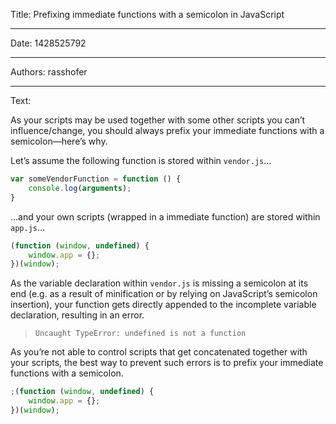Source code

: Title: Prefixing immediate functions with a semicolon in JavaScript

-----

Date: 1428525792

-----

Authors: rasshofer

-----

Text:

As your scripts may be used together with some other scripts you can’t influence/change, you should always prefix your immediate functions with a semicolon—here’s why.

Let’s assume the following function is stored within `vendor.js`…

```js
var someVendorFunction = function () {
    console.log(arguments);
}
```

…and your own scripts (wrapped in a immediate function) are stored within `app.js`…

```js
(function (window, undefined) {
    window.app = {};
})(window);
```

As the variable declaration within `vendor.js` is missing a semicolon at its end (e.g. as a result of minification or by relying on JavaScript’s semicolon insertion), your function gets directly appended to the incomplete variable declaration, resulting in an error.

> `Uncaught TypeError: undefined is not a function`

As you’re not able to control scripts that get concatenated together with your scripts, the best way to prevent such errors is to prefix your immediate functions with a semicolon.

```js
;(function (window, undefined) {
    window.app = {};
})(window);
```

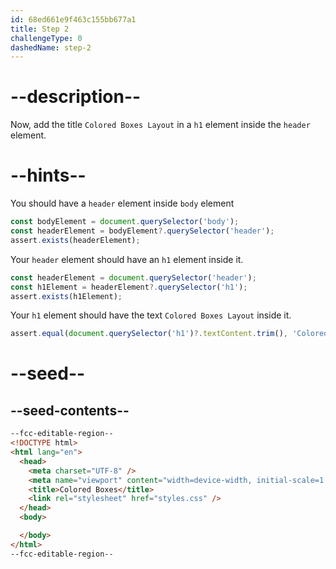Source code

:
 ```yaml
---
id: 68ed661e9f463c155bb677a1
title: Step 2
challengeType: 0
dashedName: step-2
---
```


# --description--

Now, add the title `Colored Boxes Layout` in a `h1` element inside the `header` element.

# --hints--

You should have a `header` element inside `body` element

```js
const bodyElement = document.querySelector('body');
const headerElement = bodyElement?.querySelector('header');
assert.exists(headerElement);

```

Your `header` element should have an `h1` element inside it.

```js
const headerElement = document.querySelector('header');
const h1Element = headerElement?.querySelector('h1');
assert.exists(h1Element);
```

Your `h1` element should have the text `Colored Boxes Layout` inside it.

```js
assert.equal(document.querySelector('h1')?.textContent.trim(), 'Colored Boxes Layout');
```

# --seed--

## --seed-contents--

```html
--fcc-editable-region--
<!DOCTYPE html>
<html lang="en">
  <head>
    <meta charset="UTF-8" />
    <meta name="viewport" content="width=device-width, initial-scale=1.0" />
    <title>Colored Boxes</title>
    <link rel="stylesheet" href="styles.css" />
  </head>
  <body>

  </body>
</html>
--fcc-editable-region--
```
------------
TASK TO CARRY OUT: Which lines in the data above hold the string "const"? Show each one.

EXERCISE ANSWER:
const bodyElement = document.querySelector('body');
const headerElement = bodyElement?.querySelector('header');
const headerElement = document.querySelector('header');
const h1Element = headerElement?.querySelector('h1');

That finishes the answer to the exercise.